El fallo del Tribunal Supremo sobre el derecho de los niños catalanes a ser educados en castellano, recaído tras el recurso de uno de los muchísimos padres afectados, pone de manifiesto una vez más la contumacia de la Generalidad en la vulneración de los derechos básicos de los ciudadanos de esa Comunidad Autónoma.
La sentencia adquiere una relevancia añadida porque, de paso, enmienda la plana al Tribunal Superior de Justicia de aquella Comunidad Autónoma señalando que el ejercicio de ese derecho debe ser garantizado por los poderes públicos sin necesidad de que los afectados tengan que recurrir a la Justicia, tesis asombrosa que aquél órgano jurisdiccional autonómico había sostenido a despecho de cualquier lógica jurídica.
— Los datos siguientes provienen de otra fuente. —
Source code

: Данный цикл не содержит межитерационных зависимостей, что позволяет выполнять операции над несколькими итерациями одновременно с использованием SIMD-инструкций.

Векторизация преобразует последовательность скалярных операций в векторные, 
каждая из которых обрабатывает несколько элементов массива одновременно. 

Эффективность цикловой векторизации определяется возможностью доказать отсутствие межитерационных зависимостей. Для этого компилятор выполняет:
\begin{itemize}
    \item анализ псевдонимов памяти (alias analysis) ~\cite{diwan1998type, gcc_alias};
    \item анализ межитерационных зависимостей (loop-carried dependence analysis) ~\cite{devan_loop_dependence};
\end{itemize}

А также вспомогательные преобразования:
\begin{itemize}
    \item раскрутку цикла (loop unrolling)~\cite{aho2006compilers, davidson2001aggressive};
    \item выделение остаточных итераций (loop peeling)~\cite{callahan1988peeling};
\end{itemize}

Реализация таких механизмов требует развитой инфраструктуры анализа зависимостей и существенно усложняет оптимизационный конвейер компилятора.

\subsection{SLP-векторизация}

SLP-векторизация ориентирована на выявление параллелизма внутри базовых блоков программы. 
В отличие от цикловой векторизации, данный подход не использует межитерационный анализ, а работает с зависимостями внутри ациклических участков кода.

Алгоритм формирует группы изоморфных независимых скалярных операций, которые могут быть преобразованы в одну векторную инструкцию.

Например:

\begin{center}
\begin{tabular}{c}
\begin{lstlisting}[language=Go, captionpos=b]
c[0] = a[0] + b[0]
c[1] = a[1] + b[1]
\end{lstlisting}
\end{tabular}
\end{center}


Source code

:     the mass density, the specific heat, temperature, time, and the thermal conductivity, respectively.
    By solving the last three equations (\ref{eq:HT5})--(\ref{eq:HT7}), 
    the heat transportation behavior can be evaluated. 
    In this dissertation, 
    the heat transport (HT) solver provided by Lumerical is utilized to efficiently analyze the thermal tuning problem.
Pero el rosario de reclamaciones de los padres afectados por la inmersión lingüística que los tribunales vienen dirimiendo a lo largo de los últimos tiempos, pone de manifiesto sobre todo la actitud inadmisible de un órgano del Estado, la Comunidad Autónoma de Cataluña, que se pone a sí mismo fuera de la ley dañando gravemente los derechos fundamentales de los niños cuyos padres quieren para ellos una enseñanza en la lengua común de todos los españoles.
Ni la alta inspección de la administración central ni los ministros de educación que han venido ocupando ese cargo han sido capaces de llamar al orden a ese órgano autonómico, dispuesto a pisotear la potestad de utilizar el español que cabe a todos los ciudadanos y la Constitución consagra como uno sus principios más básicos.
Siendo esto así, el Gobierno de la nación tiene el deber de poner fin al ultraje ejercitando las acciones que la Constitución y las leyes ponen a su servicio para tal fin. No debemos olvidar que la educación pública es una competencia del Estado transferida a las comunidades autónomas y que como tal puede ser recuperada por el Gobierno cuando existan motivos para ello. Lo que está pasando en Cataluña desde hace ya mucho tiempo justifica sobradamente que el Estado recupere de inmediato esa competencia para ejercerla de forma que se garantice la igualdad de todos los españoles, también en el terreno educativo. De hecho debería centralizar los servicios educativos con carácter general por motivos de pura eficiencia económica, pero el caso de Cataluña –como el de otras comunidades que han decidido imitar su política de agresión lingüística-, que convierte en víctimas de esta opresión institucional a niños que comienzan itinerario educativo, es el más perentorio. Otra cosa es que Rajoy se atreva a dar la cara en este envite permanente del nacionalismo identitario.